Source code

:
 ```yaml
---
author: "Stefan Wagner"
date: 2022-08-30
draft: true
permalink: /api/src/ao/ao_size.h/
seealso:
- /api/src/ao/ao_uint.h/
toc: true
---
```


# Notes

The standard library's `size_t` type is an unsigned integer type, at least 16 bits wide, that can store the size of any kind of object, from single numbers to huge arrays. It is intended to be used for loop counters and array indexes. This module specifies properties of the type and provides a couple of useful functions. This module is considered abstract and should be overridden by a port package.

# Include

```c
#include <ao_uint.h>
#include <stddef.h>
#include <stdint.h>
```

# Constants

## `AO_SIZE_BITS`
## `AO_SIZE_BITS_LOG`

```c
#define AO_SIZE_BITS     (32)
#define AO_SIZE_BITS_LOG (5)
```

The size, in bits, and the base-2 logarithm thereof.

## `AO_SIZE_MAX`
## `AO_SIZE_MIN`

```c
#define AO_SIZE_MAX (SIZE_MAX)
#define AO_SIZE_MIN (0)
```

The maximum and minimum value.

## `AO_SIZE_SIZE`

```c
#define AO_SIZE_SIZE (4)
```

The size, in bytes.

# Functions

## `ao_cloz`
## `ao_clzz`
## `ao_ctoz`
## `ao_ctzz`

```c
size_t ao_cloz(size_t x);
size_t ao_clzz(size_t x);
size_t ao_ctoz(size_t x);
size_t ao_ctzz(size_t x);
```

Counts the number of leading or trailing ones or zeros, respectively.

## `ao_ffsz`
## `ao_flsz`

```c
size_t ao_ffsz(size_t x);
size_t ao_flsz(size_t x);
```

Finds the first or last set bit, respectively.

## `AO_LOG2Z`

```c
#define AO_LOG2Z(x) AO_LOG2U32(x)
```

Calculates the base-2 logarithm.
○ ○ ○ ○
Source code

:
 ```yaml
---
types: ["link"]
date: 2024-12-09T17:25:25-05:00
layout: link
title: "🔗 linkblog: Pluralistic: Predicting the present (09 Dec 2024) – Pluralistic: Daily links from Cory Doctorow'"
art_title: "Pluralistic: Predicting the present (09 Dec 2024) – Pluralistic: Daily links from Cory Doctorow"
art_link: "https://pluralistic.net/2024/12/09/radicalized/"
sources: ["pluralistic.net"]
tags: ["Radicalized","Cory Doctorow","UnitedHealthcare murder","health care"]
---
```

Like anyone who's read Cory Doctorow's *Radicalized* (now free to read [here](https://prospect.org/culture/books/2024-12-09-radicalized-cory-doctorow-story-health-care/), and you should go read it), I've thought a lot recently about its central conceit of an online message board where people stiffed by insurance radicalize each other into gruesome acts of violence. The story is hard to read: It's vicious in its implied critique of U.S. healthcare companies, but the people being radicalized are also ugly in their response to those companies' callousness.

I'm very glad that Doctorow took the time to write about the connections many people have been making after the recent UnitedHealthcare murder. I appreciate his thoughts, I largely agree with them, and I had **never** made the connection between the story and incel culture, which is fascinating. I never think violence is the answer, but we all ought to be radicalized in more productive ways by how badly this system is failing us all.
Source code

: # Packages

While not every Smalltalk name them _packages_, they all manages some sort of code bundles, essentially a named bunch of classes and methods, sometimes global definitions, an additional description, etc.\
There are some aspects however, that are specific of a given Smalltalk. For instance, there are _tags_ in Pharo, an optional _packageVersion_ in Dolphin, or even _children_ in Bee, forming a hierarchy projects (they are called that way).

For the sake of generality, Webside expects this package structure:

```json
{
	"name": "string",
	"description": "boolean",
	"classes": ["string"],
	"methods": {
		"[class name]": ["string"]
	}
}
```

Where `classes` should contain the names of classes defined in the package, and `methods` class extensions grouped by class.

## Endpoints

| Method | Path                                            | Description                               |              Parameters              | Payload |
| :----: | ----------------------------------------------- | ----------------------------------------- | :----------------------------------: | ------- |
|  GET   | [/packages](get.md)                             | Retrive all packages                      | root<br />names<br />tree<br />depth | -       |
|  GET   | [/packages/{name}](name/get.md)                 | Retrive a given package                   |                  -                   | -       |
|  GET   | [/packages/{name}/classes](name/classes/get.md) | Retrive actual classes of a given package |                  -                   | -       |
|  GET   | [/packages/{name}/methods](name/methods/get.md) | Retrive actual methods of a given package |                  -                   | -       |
○ ○ ○ ○
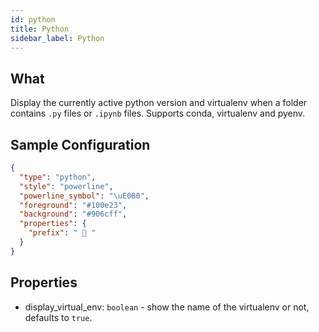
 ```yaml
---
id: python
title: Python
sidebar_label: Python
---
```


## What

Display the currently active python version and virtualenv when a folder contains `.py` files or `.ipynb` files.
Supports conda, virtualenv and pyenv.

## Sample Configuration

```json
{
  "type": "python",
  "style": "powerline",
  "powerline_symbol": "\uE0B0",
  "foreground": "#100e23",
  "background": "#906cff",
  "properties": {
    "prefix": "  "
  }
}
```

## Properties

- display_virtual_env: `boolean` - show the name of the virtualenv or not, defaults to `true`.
○ ○ ○ ○
All lines of the data above that include the word "links" must be shown.

title: "🔗 linkblog: Pluralistic: Predicting the present (09 Dec 2024) – Pluralistic: Daily links from Cory Doctorow'"
art_title: "Pluralistic: Predicting the present (09 Dec 2024) – Pluralistic: Daily links from Cory Doctorow"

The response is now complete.